(Collection entries)
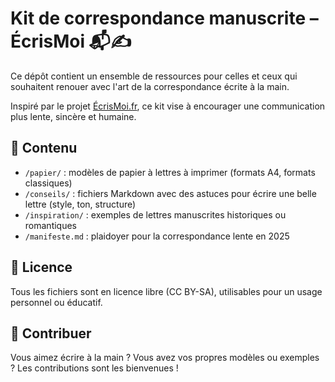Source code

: # Kit de correspondance manuscrite – ÉcrisMoi 📬✍️

Ce dépôt contient un ensemble de ressources pour celles et ceux qui souhaitent renouer avec l'art de la correspondance écrite à la main.

Inspiré par le projet [ÉcrisMoi.fr](https://www.ecrismoi.fr), ce kit vise à encourager une communication plus lente, sincère et humaine.

## 📂 Contenu

- `/papier/` : modèles de papier à lettres à imprimer (formats A4, formats classiques)
- `/conseils/` : fichiers Markdown avec des astuces pour écrire une belle lettre (style, ton, structure)
- `/inspiration/` : exemples de lettres manuscrites historiques ou romantiques
- `/manifeste.md` : plaidoyer pour la correspondance lente en 2025

## 📄 Licence

Tous les fichiers sont en licence libre (CC BY-SA), utilisables pour un usage personnel ou éducatif.

## 🤝 Contribuer

Vous aimez écrire à la main ? Vous avez vos propres modèles ou exemples ? Les contributions sont les bienvenues !
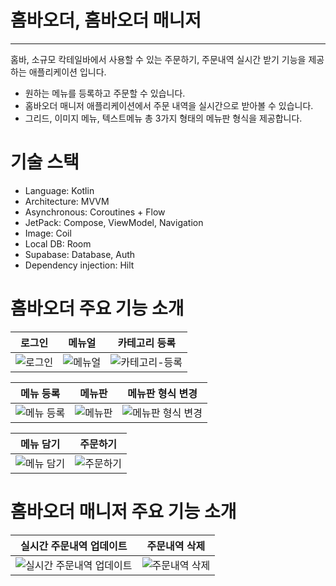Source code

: # 홈바오더, 홈바오더 매니저


***
홈바, 소규모 칵테일바에서 사용할 수 있는 주문하기, 주문내역 실시간 받기 기능을 제공하는 애플리케이션 입니다.

- 원하는 메뉴를 등록하고 주문할 수 있습니다.
- 홈바오더 매니저 애플리케이션에서 주문 내역을 실시간으로 받아볼 수 있습니다.
- 그리드, 이미지 메뉴, 텍스트메뉴 총 3가지 형태의 메뉴판 형식을 제공합니다.


# 기술 스택
- Language: Kotlin
- Architecture: MVVM
- Asynchronous: Coroutines + Flow
- JetPack: Compose, ViewModel, Navigation
- Image: Coil
- Local DB: Room
- Supabase: Database, Auth
- Dependency injection: Hilt



# 홈바오더 주요 기능 소개

   
|로그인|메뉴얼|카테고리 등록|
|---|---|---|
|![로그인](https://github.com/user-attachments/assets/28473f40-de13-4dfa-8b9e-6ee4b9b153cb)|![메뉴얼](https://github.com/user-attachments/assets/97e9b921-6971-4c48-bb3d-b6908144038e)|![카테고리-등록](https://github.com/user-attachments/assets/d4a61c9e-8360-4ff1-8cf5-2faed304ef2c)|

   
|메뉴 등록|메뉴판|메뉴판 형식 변경|
|---|---|---|
|![메뉴 등록](https://github.com/user-attachments/assets/46a9ce48-fd2a-4081-8701-bf46ab4d49ed)|![메뉴판](https://github.com/user-attachments/assets/8a9139b1-579a-4eb7-8be2-d7772a852b1c)|![메뉴판 형식 변경](https://github.com/user-attachments/assets/0a595252-efde-470d-8b51-549732bcbaaf)|

   
|메뉴 담기|주문하기|
|---|---|
|![메뉴 담기](https://github.com/user-attachments/assets/98ead224-59ce-4e48-9db6-195e638c54af)|![주문하기](https://github.com/user-attachments/assets/184539c3-30db-4c95-8899-7a2e81100164)|

# 홈바오더 매니저 주요 기능 소개


|실시간 주문내역 업데이트|주문내역 삭제|
|---|---|
|![실시간 주문내역 업데이트](https://github.com/user-attachments/assets/4ba5d5a3-18fe-4013-adb1-0255b158c7e0)|![주문내역 삭제](https://github.com/user-attachments/assets/5ba9bdb3-3c40-4843-afe9-ee0a70a5805f)|


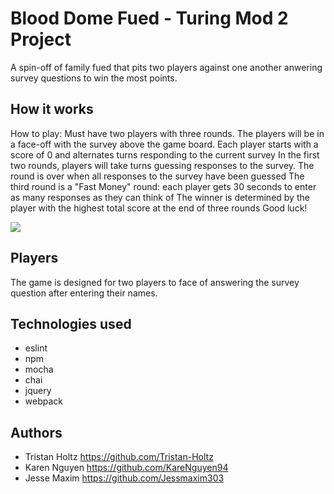 # Blood Dome Fued - Turing Mod 2 Project

A spin-off of family fued that pits two players against one another anwering survey questions to win the most points.

## How it works

How to play:
Must have two players with three rounds.
The players will be in a face-off with the survey above the game board.
Each player starts with a score of 0 and alternates turns responding to the current survey
In the first two rounds, players will take turns guessing responses to the survey. The round is over when all responses to the survey have been guessed
The third round is a "Fast Money" round: each player gets 30 seconds to enter as many responses as they can think of
The winner is determined by the player with the highest total score at the end of three rounds
Good luck!

![](../img/sample-pic.jpg)

## Players

The game is designed for two players to face of answering the survey question after entering their names.

## Technologies used

* eslint
* npm
* mocha
* chai
* jquery
* webpack

## Authors

* Tristan Holtz https://github.com/Tristan-Holtz
* Karen Nguyen https://github.com/KareNguyen94
* Jesse Maxim https://github.com/Jessmaxim303
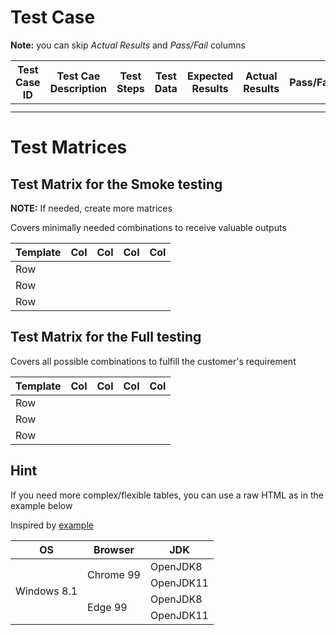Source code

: # Test Case
**Note:** you can skip *Actual Results* and *Pass/Fail* columns

| Test Case ID | Test Cae Description | Test Steps | Test Data | Expected Results | Actual Results | Pass/Fail |
|--------------|----------------------|------------|-----------|------------------|----------------|:----------|
|              |                      |            |           |                  |                |           |
|              |                      |            |           |                  |                |           |

# Test Matrices

## Test Matrix for the Smoke testing
**NOTE:** If needed, create more matrices

Covers minimally needed combinations to receive valuable outputs

| Template  |  Col  |  Col  |  Col  | Col  |
|:----------|:-----:|:-----:|:-----:|:----:|
| Row       |       |       |       |      |
| Row       |       |       |       |      |
| Row       |       |       |       |      |

## Test Matrix for the Full testing
Covers all possible combinations to fulfill the customer's requirement

| Template  |  Col  |  Col  |  Col  | Col  |
|:----------|:-----:|:-----:|:-----:|:----:|
| Row       |       |       |       |      |
| Row       |       |       |       |      |
| Row       |       |       |       |      |

## Hint
If you need more complex/flexible tables, you can use a raw HTML as in the example below

Inspired by [example](https://jsfiddle.net/7h89y55r/)

<table>
    <thead>
        <tr>
            <th>OS</th>
            <th>Browser</th>
            <th>JDK</th>
        </tr>
    </thead>
    <tbody>
        <tr>
            <td rowspan=4>Windows 8.1</td>
            <td rowspan=2>Chrome 99</td>
            <td>OpenJDK8</td>
        </tr>
        <tr>
            <td>OpenJDK11</td>
        </tr>
        <tr>
            <td rowspan=2>Edge 99</td>
            <td>OpenJDK8</td>
        </tr>
        <tr>
            <td>OpenJDK11</td>
        </tr>
    </tbody>
</table>
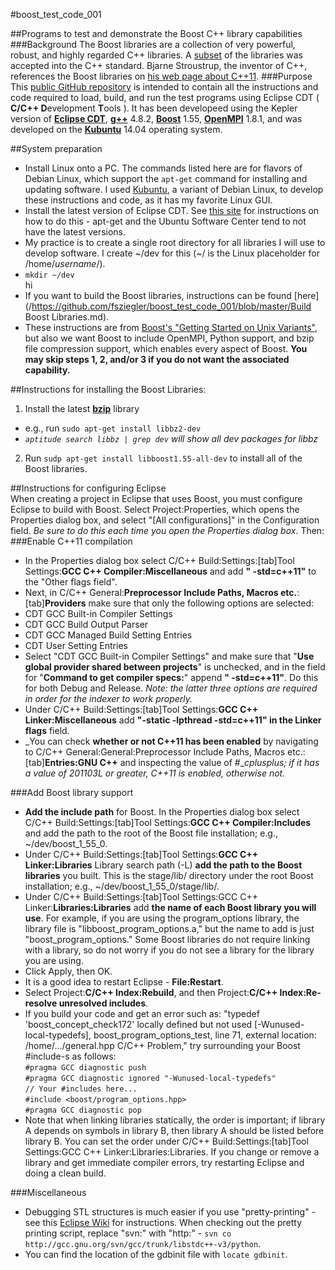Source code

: #boost\_test\_code\_001

##Programs to test and demonstrate the Boost C++ library capabilities
###Background
The Boost libraries are a collection of very powerful, robust, and highly regarded C++ libraries. A [subset](http://www.boost.org/doc/libs/1_55_0/doc/html/boost_tr1.html) of the libraries was accepted into the C++ standard. Bjarne Stroustrup, the inventor of C++,  references the Boost libraries on [his web page about C++11](http://www.stroustrup.com/C++11FAQ.html).
###Purpose
This [public GitHub repository](https://github.com/fsziegler/boost_test_code_001) is intended to contain all the instructions and code required to load, build, and run the test programs using Eclipse CDT ( **C/C++ D**evelopment **T**ools ). It has been developeed using the Kepler version of [**Eclipse CDT**](http://www.eclipse.org/cdt/downloads.php), [**g++**](https://gcc.gnu.org/) 4.8.2, [**Boost**](http://www.boost.org/users/download/) 1.55, [**OpenMPI**](http://www.open-mpi.org/software/ompi/v1.8/) 1.8.1, and was developed on the [**Kubuntu**](http://www.kubuntu.org/getkubuntu) 14.04 operating system.

##System preparation<br>
* Install Linux onto a PC. The commands listed here are for flavors of Debian Linux, which support the `apt-get` command for installing and updating software. I used [Kubuntu](http://www.kubuntu.org/getkubuntu), a variant of Debian Linux, to develop these instructions and code, as it has my favorite Linux GUI.<br>
* Install the latest version of Eclipse CDT. See [this site](http://askubuntu.com/questions/26632/how-to-install-eclipse) for instructions on how to do this - apt-get and the Ubuntu Software Center tend to not have the latest versions.
* My practice is to create a single root directory for all libraries I will use to develop software. I create ~/dev for this (~/ is the Linux placeholder for /home/_username_/).<br>
 * `mkdir ~/dev`<br>hi	
* If you want to build the Boost libraries, instructions can be found [here](/https://github.com/fsziegler/boost_test_code_001/blob/master/Build Boost Libraries.md).
* These instructions are from [Boost's "Getting Started on Unix Variants"](http://www.boost.org/doc/libs/1_55_0/more/getting_started/unix-variants.html), but also we want Boost to include OpenMPI, Python support, and bzip file compression support, which enables every aspect of Boost. **You may skip steps 1, 2, and/or 3 if you do not want the associated capability.**<br>

##Instructions for installing the Boost Libraries:<br>
1. Install the latest **[bzip](http://www.bzip.org/)** library
 * e.g., run `sudo apt-get install libbz2-dev`<br>
 * _`aptitude search libbz | grep dev` will show all dev packages for libbz_<br>
2. Run `sudp apt-get install libboost1.55-all-dev` to install all of the Boost libraries.<br>

##Instructions for configuring Eclipse<br>
When creating a project in Eclipse that uses Boost, you must configure Eclipse to build with Boost. Select Project:Properties, which opens the Properties dialog box, and select "[All configurations]" in the Configuration field. _Be sure to do this each time you open the Properties dialog box_. Then:<br>
###Enable C++11 compilation<br>
 * In the Properties dialog box select C/C++ Build:Settings:[tab]Tool Settings:**GCC C++ Compiler:Miscellaneous** and add **" -std=c++11"** to the "Other flags field".<br>
 * Next, in C/C++ General:**Preprocessor Include Paths, Macros etc.**:[tab]**Providers** make sure that only the following options are selected:
  * CDT GCC Built-in Compiler Settings<br>
  * CDT GCC Build Output Parser<br>
  * CDT GCC Managed Build Setting Entries<br>
  * CDT User Setting Entries<br>
 * Select "CDT GCC Built-in Compiler Settings" and make sure that "**Use global provider shared between projects**" is unchecked, and in the field for "**Command to get compiler specs:**" append **" -std=c++11"**. Do this for both Debug and Release. _Note: the latter three options are required in order for the indexer to work properly._
 * Under C/C++ Build:Settings:[tab]Tool Settings:**GCC C++ Linker:Miscellaneous** add **"-static -lpthread -std=c++11" in the Linker flags** field.<br>
 * _You can check **whether or not C++11 has been enabled** by navigating to C/C++ General:General:Preprocessor Include Paths, Macros etc.:[tab]**Entries:GNU C++** and inspecting the value of #__cplusplus; if it has a value of 201103L or greater, C++11 is enabled, otherwise not._
 
###Add Boost library support<br>
 * **Add the include path** for Boost. In the Properties dialog box select C/C++ Build:Settings:[tab]Tool Settings:**GCC C++ Compiler:Includes** and add the path to the root of the Boost file installation; e.g., ~/dev/boost\_1\_55\_0.<br>
 * Under C/C++ Build:Settings:[tab]Tool Settings:**GCC C++ Linker:Libraries** Library search path (-L) **add the path to the Boost libraries** you built. This is the stage/lib/ directory under the root Boost installation; e.g., ~/dev/boost\_1\_55\_0/stage/lib/.<br>
 * Under C/C++ Build:Settings:[tab]Tool Settings:GCC C++ Linker:**Libraries:Libraries** add **the name of each Boost library you will use**. For example, if you are using the program\_options library, the library file is "libboost\_program\_options.a," but the name to add is just "boost\_program\_options." Some Boost libraries do not require linking with a library, so do not worry if you do not see a library for the library you are using.<br>
 * Click Apply, then OK.
 * It is a good idea to restart Eclipse - **File:Restart**.
 * Select Project:**C/C++ Index:Rebuild**, and then Project:**C/C++ Index:Re-resolve unresolved includes**.
 * If you build your code and get an error such as: "typedef 'boost\_concept\_check172' locally defined but not used [-Wunused-local-typedefs], boost\_program\_options\_test, line 71, external location: /home/.../general.hpp  C/C++ Problem," try surrounding your Boost \#include-s as follows:<br>
 `#pragma GCC diagnostic push`<br>
 `#pragma GCC diagnostic ignored "-Wunused-local-typedefs"`<br>
 `// Your #includes here...`<br>
 `#include <boost/program_options.hpp>`<br>
 `#pragma GCC diagnostic pop`<br>
 * Note that when linking libraries statically, the order is important; if library A depends on symbols in library B, then library A should be listed before library B. You can set the order under C/C++ Build:Settings:[tab]Tool Settings:GCC C++ Linker:Libraries:Libraries. If you change or remove a library and get immediate compiler errors, try restarting Eclipse and doing a clean build.
 
###Miscellaneous<br>
 * Debugging STL structures is much easier if you use "pretty-printing" - see this [Eclipse Wiki](http://wiki.eclipse.org/CDT/User/FAQ#I.27ve_been_asked_for_.27gdb_traces.27.2C_where_can_I_find_them.3F) for instructions. When checking out the pretty printing script, replace "svn:" with "http:" - `svn co http://gcc.gnu.org/svn/gcc/trunk/libstdc++-v3/python`.<br>
  * You can find the location of the gdbinit file with `locate gdbinit`.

▶ **Your assignment**: All lines that contain the word "installation" must be copied from the records above.

▶ **Answer for the task**:
 * **Add the include path** for Boost. In the Properties dialog box select C/C++ Build:Settings:[tab]Tool Settings:**GCC C++ Compiler:Includes** and add the path to the root of the Boost file installation; e.g., ~/dev/boost\_1\_55\_0.<br>
 * Under C/C++ Build:Settings:[tab]Tool Settings:**GCC C++ Linker:Libraries** Library search path (-L) **add the path to the Boost libraries** you built. This is the stage/lib/ directory under the root Boost installation; e.g., ~/dev/boost\_1\_55\_0/stage/lib/.<br>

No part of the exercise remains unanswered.